Exercise materials section start

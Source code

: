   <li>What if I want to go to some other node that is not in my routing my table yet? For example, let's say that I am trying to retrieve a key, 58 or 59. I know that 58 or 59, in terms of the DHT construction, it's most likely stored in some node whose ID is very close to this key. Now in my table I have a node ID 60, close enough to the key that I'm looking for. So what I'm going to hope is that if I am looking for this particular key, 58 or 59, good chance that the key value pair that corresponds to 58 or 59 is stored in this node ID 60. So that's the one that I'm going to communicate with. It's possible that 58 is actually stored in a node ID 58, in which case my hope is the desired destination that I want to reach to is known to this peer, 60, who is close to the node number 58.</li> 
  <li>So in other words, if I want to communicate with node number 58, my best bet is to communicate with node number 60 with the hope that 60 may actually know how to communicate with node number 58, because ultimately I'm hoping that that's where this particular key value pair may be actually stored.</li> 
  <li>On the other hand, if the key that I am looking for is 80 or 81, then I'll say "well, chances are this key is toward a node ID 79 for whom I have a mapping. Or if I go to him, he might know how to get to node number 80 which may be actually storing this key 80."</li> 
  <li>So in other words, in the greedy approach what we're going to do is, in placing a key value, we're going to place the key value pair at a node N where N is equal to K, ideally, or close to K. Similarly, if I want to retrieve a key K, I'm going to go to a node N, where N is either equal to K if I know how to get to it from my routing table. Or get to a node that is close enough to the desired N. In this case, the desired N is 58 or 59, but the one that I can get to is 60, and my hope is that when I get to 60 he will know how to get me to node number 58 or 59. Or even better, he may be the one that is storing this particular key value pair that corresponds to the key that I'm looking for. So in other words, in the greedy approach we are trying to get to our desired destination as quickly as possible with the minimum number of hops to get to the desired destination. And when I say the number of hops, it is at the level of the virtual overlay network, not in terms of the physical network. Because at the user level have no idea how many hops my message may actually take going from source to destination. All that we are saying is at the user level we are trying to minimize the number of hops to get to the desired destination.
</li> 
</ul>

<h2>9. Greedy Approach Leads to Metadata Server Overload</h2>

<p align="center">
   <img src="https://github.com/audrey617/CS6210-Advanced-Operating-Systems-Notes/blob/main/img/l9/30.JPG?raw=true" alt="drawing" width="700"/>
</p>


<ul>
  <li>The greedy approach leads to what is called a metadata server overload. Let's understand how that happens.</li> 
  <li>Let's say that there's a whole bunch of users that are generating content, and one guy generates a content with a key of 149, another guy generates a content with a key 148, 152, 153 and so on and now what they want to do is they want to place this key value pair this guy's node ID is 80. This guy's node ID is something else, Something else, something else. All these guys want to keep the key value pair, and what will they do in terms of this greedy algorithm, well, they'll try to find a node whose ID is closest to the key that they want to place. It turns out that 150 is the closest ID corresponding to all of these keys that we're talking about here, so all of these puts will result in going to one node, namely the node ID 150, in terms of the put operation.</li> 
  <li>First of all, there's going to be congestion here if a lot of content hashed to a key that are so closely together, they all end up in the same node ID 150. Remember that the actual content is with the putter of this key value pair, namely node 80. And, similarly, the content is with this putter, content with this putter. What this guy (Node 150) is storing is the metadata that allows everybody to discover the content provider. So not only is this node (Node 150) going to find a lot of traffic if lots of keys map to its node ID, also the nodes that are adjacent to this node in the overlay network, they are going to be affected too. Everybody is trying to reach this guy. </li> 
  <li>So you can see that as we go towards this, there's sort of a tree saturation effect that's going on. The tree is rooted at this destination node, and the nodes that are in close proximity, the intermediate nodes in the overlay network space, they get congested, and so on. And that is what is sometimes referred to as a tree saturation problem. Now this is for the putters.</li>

Exercise materials section end

» What is required: The lines to return begin at the first line of the records and end at the line holding "node number 58.</li>"; please return them exactly, including both, and nothing beyond.

» Reply:
Source code

:   <li>What if I want to go to some other node that is not in my routing my table yet? For example, let's say that I am trying to retrieve a key, 58 or 59. I know that 58 or 59, in terms of the DHT construction, it's most likely stored in some node whose ID is very close to this key. Now in my table I have a node ID 60, close enough to the key that I'm looking for. So what I'm going to hope is that if I am looking for this particular key, 58 or 59, good chance that the key value pair that corresponds to 58 or 59 is stored in this node ID 60. So that's the one that I'm going to communicate with. It's possible that 58 is actually stored in a node ID 58, in which case my hope is the desired destination that I want to reach to is known to this peer, 60, who is close to the node number 58.</li> 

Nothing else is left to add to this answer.